◆ Task objective: Where the word "caption" shows up in the entries below, please copy the whole line.

Saved data entries
....................

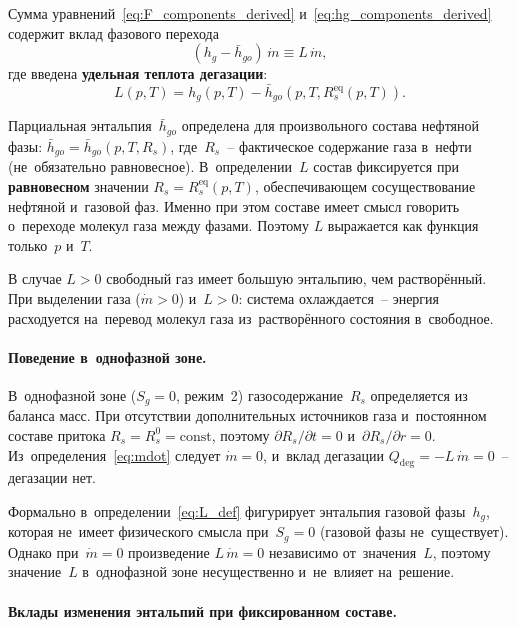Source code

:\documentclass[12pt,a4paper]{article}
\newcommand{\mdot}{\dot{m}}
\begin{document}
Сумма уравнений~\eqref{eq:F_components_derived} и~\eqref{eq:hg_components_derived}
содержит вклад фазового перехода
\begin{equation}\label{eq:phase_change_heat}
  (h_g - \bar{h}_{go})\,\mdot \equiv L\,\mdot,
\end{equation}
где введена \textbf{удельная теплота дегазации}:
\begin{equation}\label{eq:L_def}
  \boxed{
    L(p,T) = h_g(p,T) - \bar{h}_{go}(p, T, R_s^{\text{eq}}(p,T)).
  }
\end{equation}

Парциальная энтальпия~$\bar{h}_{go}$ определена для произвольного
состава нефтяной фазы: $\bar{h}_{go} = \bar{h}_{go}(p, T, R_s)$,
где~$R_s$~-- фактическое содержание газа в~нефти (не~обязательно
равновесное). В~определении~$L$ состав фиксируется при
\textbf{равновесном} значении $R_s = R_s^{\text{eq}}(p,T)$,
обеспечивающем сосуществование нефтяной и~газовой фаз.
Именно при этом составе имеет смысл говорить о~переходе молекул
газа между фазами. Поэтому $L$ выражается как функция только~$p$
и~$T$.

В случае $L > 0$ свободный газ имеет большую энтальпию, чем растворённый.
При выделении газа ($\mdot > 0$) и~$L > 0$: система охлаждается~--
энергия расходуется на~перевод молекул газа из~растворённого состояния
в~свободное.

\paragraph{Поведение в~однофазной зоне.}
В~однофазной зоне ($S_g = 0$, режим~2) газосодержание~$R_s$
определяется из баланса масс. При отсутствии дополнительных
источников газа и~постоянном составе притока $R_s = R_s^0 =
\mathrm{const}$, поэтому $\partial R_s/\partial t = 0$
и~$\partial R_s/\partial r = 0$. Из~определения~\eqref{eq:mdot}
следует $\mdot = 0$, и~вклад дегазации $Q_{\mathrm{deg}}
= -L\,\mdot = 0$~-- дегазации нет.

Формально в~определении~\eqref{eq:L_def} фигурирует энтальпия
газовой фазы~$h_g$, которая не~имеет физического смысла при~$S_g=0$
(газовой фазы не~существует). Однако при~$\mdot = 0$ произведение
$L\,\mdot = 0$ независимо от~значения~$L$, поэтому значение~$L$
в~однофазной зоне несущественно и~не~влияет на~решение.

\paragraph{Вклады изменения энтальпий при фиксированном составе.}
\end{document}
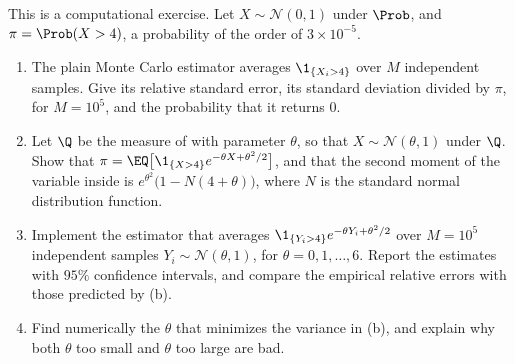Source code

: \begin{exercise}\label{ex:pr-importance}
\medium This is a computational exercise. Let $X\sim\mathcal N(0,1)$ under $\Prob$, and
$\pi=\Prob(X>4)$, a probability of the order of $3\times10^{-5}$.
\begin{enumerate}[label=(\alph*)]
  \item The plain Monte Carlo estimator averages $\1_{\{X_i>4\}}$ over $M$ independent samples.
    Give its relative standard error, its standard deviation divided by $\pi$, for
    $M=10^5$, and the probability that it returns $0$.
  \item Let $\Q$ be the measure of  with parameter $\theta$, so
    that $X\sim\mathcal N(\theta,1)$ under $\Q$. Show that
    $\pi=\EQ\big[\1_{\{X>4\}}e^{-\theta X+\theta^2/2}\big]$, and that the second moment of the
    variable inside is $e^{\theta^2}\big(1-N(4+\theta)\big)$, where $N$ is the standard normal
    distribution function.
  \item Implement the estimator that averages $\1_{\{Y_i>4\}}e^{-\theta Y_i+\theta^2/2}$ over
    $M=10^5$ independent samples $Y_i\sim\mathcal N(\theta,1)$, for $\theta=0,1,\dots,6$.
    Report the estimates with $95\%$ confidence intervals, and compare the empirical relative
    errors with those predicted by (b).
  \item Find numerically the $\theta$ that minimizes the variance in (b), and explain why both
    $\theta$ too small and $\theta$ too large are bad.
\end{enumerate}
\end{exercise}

....................

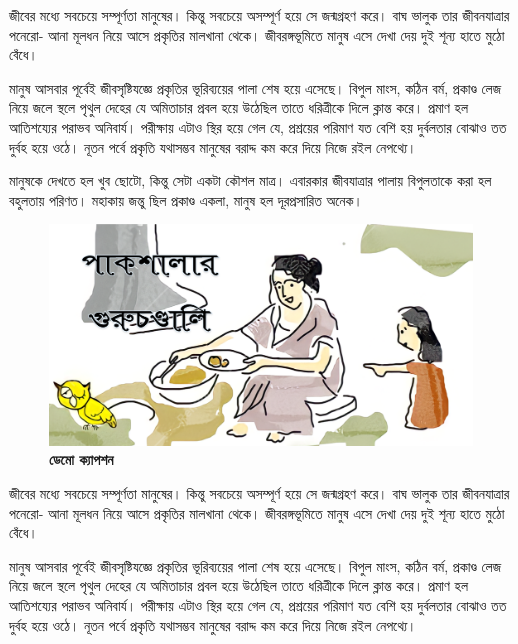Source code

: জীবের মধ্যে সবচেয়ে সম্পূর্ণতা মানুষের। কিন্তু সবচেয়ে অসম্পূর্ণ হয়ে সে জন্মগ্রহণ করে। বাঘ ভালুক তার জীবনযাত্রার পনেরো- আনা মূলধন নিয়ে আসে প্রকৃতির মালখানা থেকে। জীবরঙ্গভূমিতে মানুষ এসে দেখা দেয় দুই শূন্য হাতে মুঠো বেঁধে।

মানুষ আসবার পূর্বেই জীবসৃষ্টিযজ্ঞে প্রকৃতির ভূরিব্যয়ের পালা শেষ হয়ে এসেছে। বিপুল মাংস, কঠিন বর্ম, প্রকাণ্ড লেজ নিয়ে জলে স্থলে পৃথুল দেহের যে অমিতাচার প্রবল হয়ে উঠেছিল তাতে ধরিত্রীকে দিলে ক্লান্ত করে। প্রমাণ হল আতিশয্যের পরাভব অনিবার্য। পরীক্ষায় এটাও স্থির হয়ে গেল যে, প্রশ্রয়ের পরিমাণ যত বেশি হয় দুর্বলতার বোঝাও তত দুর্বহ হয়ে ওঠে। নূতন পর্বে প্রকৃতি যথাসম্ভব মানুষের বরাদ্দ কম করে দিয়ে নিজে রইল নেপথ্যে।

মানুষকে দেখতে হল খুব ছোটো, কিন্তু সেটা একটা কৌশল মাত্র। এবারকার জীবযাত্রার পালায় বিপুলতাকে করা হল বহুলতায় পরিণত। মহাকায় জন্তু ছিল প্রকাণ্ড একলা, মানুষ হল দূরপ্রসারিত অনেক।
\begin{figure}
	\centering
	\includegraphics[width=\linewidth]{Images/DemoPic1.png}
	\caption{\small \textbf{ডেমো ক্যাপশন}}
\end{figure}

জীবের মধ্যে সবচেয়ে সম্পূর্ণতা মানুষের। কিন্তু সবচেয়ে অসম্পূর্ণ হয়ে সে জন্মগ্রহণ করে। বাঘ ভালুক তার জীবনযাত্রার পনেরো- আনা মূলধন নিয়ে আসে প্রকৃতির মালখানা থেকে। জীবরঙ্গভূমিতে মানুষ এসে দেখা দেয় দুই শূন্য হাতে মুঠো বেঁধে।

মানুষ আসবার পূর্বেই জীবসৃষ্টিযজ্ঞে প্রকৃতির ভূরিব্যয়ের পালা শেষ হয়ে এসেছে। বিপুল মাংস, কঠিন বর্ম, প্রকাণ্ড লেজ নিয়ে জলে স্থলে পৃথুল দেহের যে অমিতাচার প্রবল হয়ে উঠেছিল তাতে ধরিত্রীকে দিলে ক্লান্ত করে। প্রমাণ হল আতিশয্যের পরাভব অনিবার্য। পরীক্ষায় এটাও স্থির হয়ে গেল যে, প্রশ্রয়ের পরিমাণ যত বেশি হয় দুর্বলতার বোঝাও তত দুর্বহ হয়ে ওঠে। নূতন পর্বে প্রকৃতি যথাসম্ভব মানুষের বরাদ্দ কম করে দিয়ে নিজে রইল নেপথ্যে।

....................

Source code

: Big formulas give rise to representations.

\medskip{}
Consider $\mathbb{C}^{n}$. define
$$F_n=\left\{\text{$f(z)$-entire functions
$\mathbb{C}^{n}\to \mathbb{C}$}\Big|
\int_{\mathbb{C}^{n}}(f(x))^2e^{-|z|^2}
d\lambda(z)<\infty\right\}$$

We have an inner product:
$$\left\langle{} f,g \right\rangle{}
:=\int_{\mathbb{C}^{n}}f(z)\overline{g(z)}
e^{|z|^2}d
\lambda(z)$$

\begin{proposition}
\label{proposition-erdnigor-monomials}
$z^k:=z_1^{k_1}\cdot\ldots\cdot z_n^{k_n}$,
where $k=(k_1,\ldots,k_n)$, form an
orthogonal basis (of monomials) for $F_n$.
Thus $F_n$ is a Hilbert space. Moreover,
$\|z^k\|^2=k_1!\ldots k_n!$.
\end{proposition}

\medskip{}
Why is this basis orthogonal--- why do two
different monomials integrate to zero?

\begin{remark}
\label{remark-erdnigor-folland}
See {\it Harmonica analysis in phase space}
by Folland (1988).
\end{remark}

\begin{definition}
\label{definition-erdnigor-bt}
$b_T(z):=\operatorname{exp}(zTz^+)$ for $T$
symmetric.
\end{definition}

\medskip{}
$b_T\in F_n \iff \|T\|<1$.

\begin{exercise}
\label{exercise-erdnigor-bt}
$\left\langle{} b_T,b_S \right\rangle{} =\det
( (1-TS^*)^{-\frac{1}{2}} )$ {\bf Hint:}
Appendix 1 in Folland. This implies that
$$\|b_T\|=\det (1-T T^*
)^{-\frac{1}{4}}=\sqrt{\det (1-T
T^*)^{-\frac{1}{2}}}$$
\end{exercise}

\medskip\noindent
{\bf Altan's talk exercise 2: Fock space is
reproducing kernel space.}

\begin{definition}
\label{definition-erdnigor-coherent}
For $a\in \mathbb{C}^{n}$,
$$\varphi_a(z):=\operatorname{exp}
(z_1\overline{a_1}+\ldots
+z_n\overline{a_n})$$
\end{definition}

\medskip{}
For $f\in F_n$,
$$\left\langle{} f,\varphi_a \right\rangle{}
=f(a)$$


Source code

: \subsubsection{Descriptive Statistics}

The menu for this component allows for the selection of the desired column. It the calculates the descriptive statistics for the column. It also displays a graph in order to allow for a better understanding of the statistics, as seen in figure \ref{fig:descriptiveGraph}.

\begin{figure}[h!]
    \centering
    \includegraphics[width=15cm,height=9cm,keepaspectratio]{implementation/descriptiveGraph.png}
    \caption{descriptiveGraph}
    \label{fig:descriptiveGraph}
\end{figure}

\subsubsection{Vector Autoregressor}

....................

◆ Completed task:
	\caption{\small \textbf{ডেমো ক্যাপশন}}
    \caption{descriptiveGraph}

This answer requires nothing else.